Pour nous distraire, notre président se déguise en aviateur, reçoit des personnages clés comme Bono ou Rihanna, gratte cinq euros sur le dos des plus pauvres ( quoi merde, vous n’allez pas chialer pour cinq euros ? ), prépare ses stratégies de winner parce qu’on va quand même pas s’emmerder avec ces salauds de pauvres. En plus le déguisement de SDF, c’est moins glamour que la combinaison de vol et puis ca pue, alors, vae victis, malheur aux vaincus, à ces losers qui n’ont plus que leur mur Facebook pour pleurer.

smell bullshit copieTous les partis politiques ont changé de nom, le PS c’est « Nouvelle gauche » ( on ne rit pas ), la droite est devenue « Les républicains », le FN cherche un autre nom, genre « Les Patriotes » ou « La Patrie en Danger ». Un truc d’escroc. Changer de nom et arnaquer sous pseudonyme…

Purée ! Si je n’avais pas ce travail dans un lieu ou peignait Utrillo et où vécut Léon Bloy, je serais resté là-haut dans la montagne. Revenir à Paris, c’est remettre les pieds dans le marigot à crocodiles en essayant de ne pas se faire happer.

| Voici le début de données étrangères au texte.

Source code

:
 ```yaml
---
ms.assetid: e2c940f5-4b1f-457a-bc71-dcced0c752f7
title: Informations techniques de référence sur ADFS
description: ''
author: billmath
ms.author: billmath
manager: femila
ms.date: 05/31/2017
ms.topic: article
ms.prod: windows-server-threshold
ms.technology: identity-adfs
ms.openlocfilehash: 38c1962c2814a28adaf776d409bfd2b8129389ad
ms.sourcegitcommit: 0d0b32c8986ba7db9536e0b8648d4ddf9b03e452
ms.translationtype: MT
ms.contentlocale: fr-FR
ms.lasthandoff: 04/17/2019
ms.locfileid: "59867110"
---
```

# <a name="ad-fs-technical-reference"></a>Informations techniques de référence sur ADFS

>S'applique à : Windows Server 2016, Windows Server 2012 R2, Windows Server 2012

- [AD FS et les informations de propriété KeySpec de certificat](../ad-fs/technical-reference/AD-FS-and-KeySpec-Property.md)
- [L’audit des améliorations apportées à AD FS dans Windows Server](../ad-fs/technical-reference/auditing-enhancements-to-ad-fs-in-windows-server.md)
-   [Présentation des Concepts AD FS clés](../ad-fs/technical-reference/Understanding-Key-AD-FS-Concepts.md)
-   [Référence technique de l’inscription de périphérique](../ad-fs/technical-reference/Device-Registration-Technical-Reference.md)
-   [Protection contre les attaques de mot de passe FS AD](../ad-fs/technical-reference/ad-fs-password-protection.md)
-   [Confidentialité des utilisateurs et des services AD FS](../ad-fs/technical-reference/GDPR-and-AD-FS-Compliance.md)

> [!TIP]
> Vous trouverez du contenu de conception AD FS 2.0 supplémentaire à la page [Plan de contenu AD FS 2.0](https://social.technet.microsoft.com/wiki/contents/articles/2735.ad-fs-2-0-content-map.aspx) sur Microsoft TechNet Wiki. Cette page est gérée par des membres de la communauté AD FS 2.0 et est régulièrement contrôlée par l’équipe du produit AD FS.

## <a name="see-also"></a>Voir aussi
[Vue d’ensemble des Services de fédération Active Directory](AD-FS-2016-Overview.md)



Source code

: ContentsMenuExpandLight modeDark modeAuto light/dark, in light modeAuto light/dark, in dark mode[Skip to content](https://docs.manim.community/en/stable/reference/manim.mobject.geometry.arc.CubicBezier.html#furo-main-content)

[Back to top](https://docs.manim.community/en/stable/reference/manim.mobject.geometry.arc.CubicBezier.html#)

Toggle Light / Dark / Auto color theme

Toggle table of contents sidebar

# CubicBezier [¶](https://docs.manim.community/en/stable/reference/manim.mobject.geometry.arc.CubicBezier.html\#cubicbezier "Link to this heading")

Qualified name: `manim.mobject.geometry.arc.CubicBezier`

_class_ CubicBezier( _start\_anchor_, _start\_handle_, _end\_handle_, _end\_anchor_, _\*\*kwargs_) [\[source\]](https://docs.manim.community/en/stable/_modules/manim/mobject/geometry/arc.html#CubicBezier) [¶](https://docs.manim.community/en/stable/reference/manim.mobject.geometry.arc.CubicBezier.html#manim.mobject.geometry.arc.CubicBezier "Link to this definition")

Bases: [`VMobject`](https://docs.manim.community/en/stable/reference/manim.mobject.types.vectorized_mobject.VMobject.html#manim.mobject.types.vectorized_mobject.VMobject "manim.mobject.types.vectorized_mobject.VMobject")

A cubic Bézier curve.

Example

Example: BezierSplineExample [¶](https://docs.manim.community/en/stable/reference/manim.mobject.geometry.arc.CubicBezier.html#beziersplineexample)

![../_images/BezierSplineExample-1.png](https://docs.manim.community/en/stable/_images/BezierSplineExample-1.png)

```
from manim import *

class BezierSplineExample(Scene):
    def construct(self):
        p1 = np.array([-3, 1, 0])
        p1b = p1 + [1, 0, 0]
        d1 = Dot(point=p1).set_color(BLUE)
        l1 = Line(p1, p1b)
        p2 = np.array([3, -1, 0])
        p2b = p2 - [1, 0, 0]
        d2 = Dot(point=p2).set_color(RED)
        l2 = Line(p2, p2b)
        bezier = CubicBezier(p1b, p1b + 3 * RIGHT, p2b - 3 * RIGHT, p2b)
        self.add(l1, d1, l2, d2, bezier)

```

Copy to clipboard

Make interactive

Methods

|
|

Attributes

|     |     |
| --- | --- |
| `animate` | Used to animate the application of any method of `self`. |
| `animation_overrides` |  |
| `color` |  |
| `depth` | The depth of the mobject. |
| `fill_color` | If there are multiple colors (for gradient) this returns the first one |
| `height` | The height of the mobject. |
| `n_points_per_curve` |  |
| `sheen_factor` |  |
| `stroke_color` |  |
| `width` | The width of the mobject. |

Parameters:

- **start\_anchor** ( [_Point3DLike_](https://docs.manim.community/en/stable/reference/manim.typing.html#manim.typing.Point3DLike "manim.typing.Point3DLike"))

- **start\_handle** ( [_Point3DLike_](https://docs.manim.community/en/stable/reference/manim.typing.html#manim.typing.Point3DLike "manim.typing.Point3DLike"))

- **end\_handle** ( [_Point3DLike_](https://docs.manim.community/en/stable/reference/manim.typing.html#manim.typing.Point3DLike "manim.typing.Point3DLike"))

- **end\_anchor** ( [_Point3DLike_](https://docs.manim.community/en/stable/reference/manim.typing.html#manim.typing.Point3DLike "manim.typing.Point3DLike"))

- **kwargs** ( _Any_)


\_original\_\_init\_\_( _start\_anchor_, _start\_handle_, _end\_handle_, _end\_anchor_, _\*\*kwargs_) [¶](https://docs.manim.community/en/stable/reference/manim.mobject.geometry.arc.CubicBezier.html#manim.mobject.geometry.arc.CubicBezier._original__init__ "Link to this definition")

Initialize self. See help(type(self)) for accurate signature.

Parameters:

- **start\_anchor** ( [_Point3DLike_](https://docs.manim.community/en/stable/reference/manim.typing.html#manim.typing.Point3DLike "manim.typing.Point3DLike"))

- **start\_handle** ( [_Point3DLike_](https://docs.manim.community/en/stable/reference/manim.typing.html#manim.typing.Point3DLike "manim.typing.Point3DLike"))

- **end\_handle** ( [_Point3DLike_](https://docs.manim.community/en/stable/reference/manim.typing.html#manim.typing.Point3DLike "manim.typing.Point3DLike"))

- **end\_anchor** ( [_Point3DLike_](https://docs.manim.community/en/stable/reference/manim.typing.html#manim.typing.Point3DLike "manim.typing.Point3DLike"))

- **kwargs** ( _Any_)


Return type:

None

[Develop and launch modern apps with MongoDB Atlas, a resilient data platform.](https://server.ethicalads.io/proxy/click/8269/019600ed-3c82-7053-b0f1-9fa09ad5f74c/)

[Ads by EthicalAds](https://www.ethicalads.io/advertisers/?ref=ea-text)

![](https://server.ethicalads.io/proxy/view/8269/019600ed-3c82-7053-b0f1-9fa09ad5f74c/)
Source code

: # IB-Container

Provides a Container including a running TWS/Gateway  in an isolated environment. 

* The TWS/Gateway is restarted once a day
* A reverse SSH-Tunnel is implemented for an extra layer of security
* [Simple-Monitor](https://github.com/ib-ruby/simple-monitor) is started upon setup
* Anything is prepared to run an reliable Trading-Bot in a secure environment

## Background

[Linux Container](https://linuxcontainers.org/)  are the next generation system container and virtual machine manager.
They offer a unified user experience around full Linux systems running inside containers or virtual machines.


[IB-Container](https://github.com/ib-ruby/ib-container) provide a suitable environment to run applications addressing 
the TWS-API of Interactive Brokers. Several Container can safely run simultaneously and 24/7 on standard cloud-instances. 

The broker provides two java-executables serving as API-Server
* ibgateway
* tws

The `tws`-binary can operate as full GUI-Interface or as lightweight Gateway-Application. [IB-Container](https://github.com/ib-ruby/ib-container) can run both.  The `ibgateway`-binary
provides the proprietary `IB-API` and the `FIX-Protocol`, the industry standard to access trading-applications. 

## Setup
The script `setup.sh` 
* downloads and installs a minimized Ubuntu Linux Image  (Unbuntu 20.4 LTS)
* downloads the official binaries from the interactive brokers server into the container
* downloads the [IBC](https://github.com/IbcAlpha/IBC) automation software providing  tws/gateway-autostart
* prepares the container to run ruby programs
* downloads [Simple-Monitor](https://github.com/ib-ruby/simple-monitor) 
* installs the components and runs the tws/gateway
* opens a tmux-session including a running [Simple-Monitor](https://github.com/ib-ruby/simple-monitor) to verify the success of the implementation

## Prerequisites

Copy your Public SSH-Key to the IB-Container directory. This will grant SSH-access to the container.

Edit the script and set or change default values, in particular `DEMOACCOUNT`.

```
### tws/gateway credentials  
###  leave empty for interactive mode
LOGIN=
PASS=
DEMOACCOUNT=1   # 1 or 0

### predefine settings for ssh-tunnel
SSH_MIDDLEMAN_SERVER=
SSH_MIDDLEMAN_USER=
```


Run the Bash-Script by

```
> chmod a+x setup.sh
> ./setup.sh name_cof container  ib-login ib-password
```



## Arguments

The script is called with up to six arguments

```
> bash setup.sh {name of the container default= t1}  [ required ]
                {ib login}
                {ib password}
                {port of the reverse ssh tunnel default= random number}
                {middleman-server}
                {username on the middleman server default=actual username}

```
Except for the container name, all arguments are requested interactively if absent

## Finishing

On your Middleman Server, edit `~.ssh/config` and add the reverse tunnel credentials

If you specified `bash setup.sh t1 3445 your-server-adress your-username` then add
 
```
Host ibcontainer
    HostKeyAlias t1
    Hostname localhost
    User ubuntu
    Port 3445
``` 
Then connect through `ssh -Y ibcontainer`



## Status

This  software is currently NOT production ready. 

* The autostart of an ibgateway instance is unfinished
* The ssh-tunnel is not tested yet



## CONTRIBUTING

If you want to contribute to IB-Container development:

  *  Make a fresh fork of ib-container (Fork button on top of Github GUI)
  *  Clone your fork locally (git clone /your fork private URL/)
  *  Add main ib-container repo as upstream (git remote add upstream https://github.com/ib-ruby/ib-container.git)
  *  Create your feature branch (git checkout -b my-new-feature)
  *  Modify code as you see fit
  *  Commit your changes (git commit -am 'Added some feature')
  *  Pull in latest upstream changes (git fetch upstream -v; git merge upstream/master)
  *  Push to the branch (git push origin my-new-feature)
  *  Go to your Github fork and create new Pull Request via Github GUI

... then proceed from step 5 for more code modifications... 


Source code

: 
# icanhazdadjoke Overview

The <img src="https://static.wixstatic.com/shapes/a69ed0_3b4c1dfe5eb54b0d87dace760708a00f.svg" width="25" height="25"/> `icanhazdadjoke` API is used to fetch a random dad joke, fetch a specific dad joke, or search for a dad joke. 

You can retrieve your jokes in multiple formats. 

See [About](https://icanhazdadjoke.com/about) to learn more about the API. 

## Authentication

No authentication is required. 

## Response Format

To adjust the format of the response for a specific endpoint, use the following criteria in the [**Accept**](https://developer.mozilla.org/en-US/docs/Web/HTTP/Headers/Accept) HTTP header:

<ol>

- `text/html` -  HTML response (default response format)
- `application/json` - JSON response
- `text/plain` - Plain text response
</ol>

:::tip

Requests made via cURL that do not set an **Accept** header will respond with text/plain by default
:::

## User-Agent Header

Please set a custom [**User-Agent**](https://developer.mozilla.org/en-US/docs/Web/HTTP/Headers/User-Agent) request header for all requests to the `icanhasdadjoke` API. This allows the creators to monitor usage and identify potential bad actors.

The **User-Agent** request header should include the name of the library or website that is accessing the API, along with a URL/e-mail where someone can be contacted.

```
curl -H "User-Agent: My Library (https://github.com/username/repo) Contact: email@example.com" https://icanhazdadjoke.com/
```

Ecartelé entre l’envie de faire ma petite vie de bonhomme ordinaire et celle d’aller foutre le feu dans les quartiers insensibles. C’est l’été à Paname. Rues vides. Même les spams se font rares. On attend la rentrée qui pourrait être « à risques ». Et puis, au printemps 2018, Macron pourra inviter Cohn-Bendit à l’Elysée pour fêter le 50ème anniversaire du 22 Mars. Il est d’ailleurs question d’inscrire le lancer de pavés au programme des prochains J.O, ce truc dont plus personne ne veut et qui va nous couter une blinde. La grande fête du sport et des BTP réunis. De l’or, du bronze et du béton.On me dit que « cela permettra de réaliser des infrastructures, blablabla… ». On peut pas les réaliser sans se cogner tout ce bordel olympique ?

J’étais si bien à en chier dans la montagne avec mon sac sur le dos. Mais le plaisir est toujours contingenté. Ici, à Paris, j’ai un toit, de l’eau et de l’électricité, quelques bouquins et ce fichu clavier. Mais aussi quelques images qui me hantent. Et toujours ce vieux rêve d’un monde sans guerre et sans misère, un univers sans militaires, sans connards ambitieux et sans compétition. Utopia. Un autre monde. Ailleurs. Mais en attendant, il faut ramer dans la vase en espérant qu’un improbable sursaut de l’homme rendra un jour la terre plus agréable à vivre. J’en rêve pour mes descendants.